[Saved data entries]
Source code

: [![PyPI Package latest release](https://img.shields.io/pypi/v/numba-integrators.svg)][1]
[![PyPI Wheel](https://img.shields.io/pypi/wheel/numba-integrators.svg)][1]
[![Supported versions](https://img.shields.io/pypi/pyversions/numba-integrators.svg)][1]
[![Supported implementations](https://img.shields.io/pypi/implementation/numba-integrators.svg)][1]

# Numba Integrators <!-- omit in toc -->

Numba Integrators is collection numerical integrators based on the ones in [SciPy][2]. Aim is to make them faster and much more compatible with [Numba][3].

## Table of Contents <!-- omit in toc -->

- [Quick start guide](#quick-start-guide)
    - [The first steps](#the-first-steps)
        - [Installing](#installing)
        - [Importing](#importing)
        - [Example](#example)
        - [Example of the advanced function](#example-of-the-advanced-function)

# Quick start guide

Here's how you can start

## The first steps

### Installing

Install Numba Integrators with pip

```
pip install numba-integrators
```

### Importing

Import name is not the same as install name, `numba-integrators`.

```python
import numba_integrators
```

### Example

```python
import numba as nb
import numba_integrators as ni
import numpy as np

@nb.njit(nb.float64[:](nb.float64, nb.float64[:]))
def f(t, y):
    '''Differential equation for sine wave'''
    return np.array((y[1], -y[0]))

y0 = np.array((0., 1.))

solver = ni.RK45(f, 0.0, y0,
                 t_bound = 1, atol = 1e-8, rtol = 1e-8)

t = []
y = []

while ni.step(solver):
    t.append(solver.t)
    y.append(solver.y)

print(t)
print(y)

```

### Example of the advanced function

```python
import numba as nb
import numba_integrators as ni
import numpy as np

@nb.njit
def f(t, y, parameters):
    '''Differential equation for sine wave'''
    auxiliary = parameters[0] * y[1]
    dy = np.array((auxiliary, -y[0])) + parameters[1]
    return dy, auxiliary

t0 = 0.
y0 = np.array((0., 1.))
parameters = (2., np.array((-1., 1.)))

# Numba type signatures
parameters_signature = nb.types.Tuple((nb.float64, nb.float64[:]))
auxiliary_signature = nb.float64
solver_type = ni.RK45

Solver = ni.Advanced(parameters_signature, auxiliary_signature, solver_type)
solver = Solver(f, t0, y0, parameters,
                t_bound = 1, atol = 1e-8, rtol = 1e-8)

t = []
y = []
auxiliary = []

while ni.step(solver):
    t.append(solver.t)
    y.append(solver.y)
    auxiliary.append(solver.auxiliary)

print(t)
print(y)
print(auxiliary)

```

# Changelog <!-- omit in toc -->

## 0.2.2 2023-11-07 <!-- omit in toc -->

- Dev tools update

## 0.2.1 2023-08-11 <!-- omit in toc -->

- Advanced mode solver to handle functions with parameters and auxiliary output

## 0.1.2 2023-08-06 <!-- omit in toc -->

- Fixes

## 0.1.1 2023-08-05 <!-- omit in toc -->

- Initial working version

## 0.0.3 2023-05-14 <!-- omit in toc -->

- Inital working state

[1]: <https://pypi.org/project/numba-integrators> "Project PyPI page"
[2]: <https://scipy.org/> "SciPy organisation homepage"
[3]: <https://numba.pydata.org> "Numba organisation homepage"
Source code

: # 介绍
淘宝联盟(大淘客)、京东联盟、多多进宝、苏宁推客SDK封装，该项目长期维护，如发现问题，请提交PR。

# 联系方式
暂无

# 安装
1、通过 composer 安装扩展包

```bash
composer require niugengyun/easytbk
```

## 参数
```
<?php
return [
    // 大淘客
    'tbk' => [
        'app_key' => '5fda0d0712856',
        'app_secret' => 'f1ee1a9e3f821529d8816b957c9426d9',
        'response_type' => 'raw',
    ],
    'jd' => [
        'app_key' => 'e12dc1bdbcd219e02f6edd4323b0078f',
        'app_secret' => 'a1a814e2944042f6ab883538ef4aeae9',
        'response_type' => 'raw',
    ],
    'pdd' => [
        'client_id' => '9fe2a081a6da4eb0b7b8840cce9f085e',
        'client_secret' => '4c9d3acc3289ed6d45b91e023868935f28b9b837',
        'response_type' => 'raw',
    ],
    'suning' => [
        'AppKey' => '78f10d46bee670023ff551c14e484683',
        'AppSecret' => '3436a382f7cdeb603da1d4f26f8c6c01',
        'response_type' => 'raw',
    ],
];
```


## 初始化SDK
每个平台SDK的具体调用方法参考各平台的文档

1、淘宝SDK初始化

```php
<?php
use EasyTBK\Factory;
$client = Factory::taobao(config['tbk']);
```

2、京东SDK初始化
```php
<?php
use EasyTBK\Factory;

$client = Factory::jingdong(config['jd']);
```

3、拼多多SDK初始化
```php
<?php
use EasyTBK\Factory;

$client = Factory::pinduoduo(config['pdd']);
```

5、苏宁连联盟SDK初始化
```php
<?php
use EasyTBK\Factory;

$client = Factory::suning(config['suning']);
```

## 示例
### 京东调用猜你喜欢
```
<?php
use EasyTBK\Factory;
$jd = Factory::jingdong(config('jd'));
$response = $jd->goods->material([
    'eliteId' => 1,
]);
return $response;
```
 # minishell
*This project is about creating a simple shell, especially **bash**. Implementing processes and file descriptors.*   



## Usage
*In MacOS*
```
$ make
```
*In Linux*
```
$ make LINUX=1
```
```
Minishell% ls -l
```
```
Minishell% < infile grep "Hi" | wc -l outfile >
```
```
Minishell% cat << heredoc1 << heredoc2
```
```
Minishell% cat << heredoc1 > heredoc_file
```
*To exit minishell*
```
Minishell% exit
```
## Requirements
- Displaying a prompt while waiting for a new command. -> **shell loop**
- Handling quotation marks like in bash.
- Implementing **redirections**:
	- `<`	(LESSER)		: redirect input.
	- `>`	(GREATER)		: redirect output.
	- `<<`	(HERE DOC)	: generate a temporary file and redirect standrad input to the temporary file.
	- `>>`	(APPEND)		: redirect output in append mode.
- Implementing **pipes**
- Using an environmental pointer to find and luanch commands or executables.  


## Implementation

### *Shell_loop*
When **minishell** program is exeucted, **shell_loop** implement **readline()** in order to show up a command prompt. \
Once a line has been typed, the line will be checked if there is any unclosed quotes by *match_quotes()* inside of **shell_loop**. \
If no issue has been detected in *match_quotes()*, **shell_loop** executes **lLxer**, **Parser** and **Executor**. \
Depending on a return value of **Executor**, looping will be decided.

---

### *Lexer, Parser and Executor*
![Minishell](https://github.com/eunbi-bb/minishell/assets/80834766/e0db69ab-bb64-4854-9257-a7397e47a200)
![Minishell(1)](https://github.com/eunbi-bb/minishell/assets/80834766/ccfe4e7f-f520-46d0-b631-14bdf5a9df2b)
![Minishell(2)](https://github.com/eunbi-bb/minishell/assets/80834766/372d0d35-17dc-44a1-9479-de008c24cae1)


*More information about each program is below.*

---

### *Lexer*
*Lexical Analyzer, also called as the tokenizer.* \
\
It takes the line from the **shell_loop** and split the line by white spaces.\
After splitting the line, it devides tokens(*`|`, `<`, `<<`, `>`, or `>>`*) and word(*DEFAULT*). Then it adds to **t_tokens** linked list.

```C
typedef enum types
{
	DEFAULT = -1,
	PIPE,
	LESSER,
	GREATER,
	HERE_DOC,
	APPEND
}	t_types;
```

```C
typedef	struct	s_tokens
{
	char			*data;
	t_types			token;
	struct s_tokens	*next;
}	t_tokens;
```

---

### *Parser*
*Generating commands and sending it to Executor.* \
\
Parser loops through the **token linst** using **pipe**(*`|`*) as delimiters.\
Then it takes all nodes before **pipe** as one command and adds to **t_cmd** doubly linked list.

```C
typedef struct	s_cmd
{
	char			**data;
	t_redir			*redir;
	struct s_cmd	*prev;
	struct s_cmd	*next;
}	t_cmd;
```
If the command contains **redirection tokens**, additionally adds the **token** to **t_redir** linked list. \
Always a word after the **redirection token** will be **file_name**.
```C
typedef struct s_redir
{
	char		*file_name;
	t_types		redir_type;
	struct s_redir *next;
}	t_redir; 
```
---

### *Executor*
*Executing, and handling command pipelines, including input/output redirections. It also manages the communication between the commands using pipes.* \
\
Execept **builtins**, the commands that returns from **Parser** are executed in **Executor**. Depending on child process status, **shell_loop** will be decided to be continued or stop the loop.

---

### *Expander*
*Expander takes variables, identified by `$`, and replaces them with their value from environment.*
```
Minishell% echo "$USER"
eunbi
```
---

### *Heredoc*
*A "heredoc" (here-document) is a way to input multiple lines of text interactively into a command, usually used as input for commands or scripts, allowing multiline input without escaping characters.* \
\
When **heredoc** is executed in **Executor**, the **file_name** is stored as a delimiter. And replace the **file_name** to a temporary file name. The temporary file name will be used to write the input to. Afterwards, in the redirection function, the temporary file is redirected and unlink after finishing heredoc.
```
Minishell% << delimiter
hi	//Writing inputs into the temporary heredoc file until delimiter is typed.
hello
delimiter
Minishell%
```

What the task asks →
Nothing but the lines from the start of the data above through the line with "Numba Integrators is" should appear in your answer, copied exactly.

Solution to the problem →
Source code

: [![PyPI Package latest release](https://img.shields.io/pypi/v/numba-integrators.svg)][1]
[![PyPI Wheel](https://img.shields.io/pypi/wheel/numba-integrators.svg)][1]
[![Supported versions](https://img.shields.io/pypi/pyversions/numba-integrators.svg)][1]
[![Supported implementations](https://img.shields.io/pypi/implementation/numba-integrators.svg)][1]

# Numba Integrators <!-- omit in toc -->

Numba Integrators is collection numerical integrators based on the ones in [SciPy][2]. Aim is to make them faster and much more compatible with [Numba][3].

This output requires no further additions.